Record I/O, Thrift and Protocol Buffers
Another problem with Writables, at least for the MapReduce programmer, is that creating new types is a burden. You have to implement the Writable interface, which means designing the on-wire format, and writing two methods: one to write the data in that format and one to read it back.Hadoop's Record I/O was created to solve this problem. You write a definition of your types using a record definition language, then run a record compiler to generate Java source code representations of your types. All Record I/O types are Writable, so they plug into Hadoop very easily. As a bonus, you can generate bindings for other languages, so it's easy to read your data files from other programs.
For whatever reason, Record I/O never really took off. It's used in ZooKeeper, but that's about it (and ZooKeeper will move away from it someday). Momentum has switched to Thrift (from Facebook, now in the Apache Incubator), which offers a very similar proposition, but in more languages. Thrift also makes it easy to build a (cross-language) RPC mechanism.

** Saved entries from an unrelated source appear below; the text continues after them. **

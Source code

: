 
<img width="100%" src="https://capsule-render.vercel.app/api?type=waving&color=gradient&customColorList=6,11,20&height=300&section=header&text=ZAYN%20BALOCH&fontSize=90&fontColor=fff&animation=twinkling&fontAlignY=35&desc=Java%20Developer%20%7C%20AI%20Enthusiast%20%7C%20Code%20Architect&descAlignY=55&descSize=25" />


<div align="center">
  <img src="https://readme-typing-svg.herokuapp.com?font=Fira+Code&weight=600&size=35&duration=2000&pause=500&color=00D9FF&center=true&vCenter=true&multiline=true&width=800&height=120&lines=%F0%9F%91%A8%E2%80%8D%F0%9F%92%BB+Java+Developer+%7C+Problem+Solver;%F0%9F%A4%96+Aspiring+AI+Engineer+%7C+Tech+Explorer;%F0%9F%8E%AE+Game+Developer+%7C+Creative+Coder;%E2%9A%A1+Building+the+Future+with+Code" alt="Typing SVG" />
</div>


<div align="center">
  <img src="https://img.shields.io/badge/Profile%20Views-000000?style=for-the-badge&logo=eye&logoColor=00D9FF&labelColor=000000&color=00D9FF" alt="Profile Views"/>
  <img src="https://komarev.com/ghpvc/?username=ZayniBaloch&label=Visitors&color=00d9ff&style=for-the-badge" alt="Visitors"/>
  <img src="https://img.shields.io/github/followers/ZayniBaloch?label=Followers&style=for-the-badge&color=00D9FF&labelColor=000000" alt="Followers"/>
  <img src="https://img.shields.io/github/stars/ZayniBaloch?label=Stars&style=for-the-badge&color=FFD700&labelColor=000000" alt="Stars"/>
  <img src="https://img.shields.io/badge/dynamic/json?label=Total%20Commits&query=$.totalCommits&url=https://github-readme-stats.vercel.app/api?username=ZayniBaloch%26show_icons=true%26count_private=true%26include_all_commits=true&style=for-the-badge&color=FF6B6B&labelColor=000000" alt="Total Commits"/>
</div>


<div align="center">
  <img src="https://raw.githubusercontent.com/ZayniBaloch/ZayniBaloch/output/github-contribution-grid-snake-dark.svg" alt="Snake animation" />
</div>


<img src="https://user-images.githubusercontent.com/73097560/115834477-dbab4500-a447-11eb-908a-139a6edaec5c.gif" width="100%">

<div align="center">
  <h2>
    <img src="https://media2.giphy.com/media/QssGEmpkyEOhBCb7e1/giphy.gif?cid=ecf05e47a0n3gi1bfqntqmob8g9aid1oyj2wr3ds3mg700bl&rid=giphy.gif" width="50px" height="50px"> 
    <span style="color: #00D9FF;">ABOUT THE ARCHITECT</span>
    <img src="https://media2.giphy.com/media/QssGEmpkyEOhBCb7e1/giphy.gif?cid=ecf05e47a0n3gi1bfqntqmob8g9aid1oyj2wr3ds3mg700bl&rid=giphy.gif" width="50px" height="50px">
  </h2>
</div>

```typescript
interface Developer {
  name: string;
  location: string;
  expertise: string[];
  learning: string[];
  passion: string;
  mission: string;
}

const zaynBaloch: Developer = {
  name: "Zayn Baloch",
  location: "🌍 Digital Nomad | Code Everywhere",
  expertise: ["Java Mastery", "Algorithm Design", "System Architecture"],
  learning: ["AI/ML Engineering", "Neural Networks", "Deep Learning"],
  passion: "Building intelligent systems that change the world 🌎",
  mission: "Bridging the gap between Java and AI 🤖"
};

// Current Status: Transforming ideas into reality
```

Yesterday, Google open sourced Protocol Buffers, its "language-neutral, platform-neutral, extensible mechanism for serializing structured data". Record I/O, Thrift and Protocol Buffers are really solving the same problem, so it will be interesting to see how this develops. Of course, since we're talking about persistent data formats, nothing's going to go away in the short or medium term while people have significant amounts of data locked up in these formats.
That's why it makes sense to add support in Hadoop for MapReduce using Thrift and Protocol Buffers: so people can process data in the format they have it in. This will be a relatively simple addition.
What Next?
For RPC, where a message is short-lived, changing the mechanism is more viable in the short term. Going back to Hadoop's RPC mechanism, now that both Thrift and Protocol Buffers offer an alternative, it may well be time to evaluate them to see if either can offer a performance boost. It would be a big job to retrofit RPC in Hadoop with another implementation, but if there are significant performance gains to be had, then it would be worth doing.